■ WORK TASK ■
Each line of the data that includes the string "OpenStreetMap" is to be copied out.

Rendered images with source text:

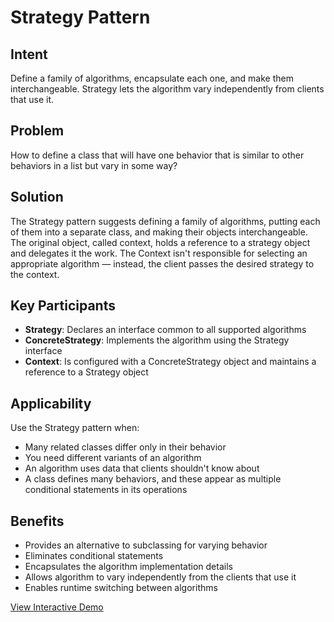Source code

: # Strategy Pattern

## Intent
Define a family of algorithms, encapsulate each one, and make them interchangeable. Strategy lets the algorithm vary independently from clients that use it.

## Problem
How to define a class that will have one behavior that is similar to other behaviors in a list but vary in some way?

## Solution
The Strategy pattern suggests defining a family of algorithms, putting each of them into a separate class, and making their objects interchangeable. The original object, called context, holds a reference to a strategy object and delegates it the work. The Context isn't responsible for selecting an appropriate algorithm — instead, the client passes the desired strategy to the context.

## Key Participants
- **Strategy**: Declares an interface common to all supported algorithms
- **ConcreteStrategy**: Implements the algorithm using the Strategy interface
- **Context**: Is configured with a ConcreteStrategy object and maintains a reference to a Strategy object

## Applicability
Use the Strategy pattern when:
- Many related classes differ only in their behavior
- You need different variants of an algorithm
- An algorithm uses data that clients shouldn't know about
- A class defines many behaviors, and these appear as multiple conditional statements in its operations

## Benefits
- Provides an alternative to subclassing for varying behavior
- Eliminates conditional statements
- Encapsulates the algorithm implementation details
- Allows algorithm to vary independently from the clients that use it
- Enables runtime switching between algorithms

[View Interactive Demo](./index.html)
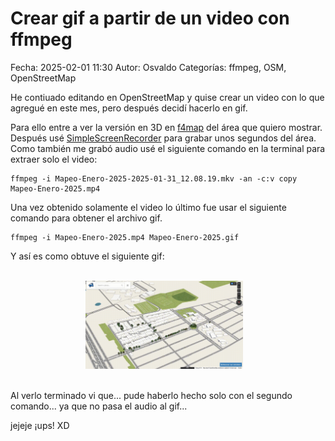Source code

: Crear gif a partir de un video con ffmpeg
==================================

Fecha: 2025-02-01 11:30
Autor: Osvaldo
Categorías: ffmpeg, OSM, OpenStreetMap

He contiuado editando en OpenStreetMap y quise crear un video con lo que agregué en este mes, pero después decidí hacerlo en gif.

<!-- break -->

Para ello entre a ver la versión en 3D en [f4map](https://demo.f4map.com/) del área que quiero mostrar. Después usé [SimpleScreenRecorder](https://www.maartenbaert.be/simplescreenrecorder/) para grabar unos segundos del área. Como también me grabó audio usé el siguiente comando en la terminal para extraer solo el video:

<pre><code>ffmpeg -i Mapeo-Enero-2025-2025-01-31_12.08.19.mkv -an -c:v copy Mapeo-Enero-2025.mp4</code></pre>

Una vez obtenido solamente el video lo último fue usar el siguiente comando para obtener el archivo gif.

<pre><code>ffmpeg -i Mapeo-Enero-2025.mp4 Mapeo-Enero-2025.gif</code></pre>

Y así es como obtuve el siguiente gif:

<br />
<center>
<img class="img-responsive" style="width:50%;height:auto;margin-right:12px;" src="2025-02-01-Crear_gif_de_video_con_ffmpeg/Mapeo-Enero-2025.gif" alt="CursosBlender Calaverita" width="250" height="325">
</center>
<br />

Al verlo terminado vi que... pude haberlo hecho solo con el segundo comando... ya que no pasa el audio al gif...

jejeje ¡ups! XD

■ TASK ANSWER ■
Categorías: ffmpeg, OSM, OpenStreetMap
He contiuado editando en OpenStreetMap y quise crear un video con lo que agregué en este mes, pero después decidí hacerlo en gif.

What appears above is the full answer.